I read Astruc’s “A Festival of Skeletons” back in 2010 (I can’t believe four years have come and gone already) and thought it to be one of the most hilarious novels I have ever read. Provided my reading in humorous fantasy ends with Pratchett, I couldn’t not compare it to the master of funny as I laughed uncontrollably (something I used to do when reading Pratchett as a teen). However, the difference between Pratchett and Astruc is the edge to her humor. She takes her comedy one step further and touches upon genuinely unfunny topics such as cannibalism, massacres or serial killers. Admittedly, violence has been a comedic subject for ages, but what Astruc succeeds at is to keep the danger and thrills at the core of it.
I want to provide my favorite dialogue from the novel:
‘I’m seventeen,’ said Percy.
‘I’m forty six,’ said Vona. ‘But I only grew limbs five years ago.’
‘I can be a bit of a bastard to women,’ said Percy.
‘I ate a sailor once,’ said Vona.
‘I’m pretty good in bed,’ said Percy.
‘I don’t breathe with my mouth,’ said Vona.

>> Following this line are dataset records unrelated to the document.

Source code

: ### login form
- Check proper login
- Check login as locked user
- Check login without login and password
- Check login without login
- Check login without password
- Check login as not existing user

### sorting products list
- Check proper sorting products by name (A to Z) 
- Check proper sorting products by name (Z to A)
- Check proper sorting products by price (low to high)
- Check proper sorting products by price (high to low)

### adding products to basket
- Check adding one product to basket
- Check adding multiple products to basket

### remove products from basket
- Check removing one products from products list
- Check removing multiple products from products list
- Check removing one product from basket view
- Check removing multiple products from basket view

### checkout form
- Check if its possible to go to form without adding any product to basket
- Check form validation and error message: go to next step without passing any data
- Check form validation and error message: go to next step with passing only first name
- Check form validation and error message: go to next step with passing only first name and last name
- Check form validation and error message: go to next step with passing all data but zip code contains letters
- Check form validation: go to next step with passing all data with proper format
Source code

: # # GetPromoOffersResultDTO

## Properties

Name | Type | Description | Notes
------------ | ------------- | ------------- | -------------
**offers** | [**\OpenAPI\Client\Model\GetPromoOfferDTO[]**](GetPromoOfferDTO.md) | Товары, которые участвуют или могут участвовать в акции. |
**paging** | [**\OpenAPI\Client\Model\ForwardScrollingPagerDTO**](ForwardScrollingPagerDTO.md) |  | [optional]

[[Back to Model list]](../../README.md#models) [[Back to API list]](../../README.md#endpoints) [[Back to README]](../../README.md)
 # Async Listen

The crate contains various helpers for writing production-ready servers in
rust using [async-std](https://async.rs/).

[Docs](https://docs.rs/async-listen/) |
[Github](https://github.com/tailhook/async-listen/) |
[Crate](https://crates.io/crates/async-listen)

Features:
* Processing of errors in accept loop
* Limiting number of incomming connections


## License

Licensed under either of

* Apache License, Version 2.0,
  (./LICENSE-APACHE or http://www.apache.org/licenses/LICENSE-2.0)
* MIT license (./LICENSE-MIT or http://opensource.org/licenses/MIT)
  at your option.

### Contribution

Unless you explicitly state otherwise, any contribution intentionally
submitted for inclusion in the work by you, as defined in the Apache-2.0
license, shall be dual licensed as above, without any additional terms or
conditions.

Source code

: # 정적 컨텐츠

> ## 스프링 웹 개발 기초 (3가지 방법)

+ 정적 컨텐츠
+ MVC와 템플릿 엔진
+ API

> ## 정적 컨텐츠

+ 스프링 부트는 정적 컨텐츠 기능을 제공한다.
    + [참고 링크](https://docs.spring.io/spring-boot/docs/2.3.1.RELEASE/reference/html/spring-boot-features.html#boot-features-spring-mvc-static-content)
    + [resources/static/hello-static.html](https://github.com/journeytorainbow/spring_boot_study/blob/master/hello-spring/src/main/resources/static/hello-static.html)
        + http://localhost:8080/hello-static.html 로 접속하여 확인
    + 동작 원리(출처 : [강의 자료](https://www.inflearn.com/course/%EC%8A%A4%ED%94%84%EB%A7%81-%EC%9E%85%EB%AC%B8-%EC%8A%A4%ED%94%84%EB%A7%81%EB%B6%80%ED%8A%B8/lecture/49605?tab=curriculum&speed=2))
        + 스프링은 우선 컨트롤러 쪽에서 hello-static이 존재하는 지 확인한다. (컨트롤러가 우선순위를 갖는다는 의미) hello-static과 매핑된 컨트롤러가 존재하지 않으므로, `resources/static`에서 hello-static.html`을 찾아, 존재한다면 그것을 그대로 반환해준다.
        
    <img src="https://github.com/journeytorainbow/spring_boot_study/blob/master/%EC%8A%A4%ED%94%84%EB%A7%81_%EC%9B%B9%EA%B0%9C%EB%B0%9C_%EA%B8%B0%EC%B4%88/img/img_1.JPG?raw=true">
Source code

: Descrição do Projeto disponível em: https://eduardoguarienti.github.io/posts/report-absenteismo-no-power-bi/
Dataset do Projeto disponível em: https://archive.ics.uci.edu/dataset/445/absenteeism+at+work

Percy took her hand in his and sighed. ‘Oh, Vona,’ he said.
‘We’re bloody perfect for each other.’
The reason why I love “A Festival of Skeletons” so much is because of the main protagonist – a drag queen mortician with death prediction abilities. The combination of these characteristics is so ridiculous, the character can either fall flat and read as completely offensive or it can become larger than life in the best way possible. In Astruc’s hands, Ebenezer Sink is a fierce queen with a no-nonsense attitude who is in control of his own life (at least as far as an apocalypse allows). Fantasy has been the realm of perfection.
Perfect men save kingdoms and do so with equally perfect comrades who transcend the common people either with their breath-taking beauty and physical condition or through their morals and personal sacrifices. Astruc tells her story of apocalypse with saviors who are on the fringe – those eccentric, murderous and generally flawed. I rarely read a protagonist I can really associate with or relate because their behavior has been moderated to best serve their own stories, while Astruc concerns herself with the less savory and completely natural urges and character flaws that rear their heads in true crisis.
It’s why I wish to celebrate R.J. Astruc as one of my Women of Genre.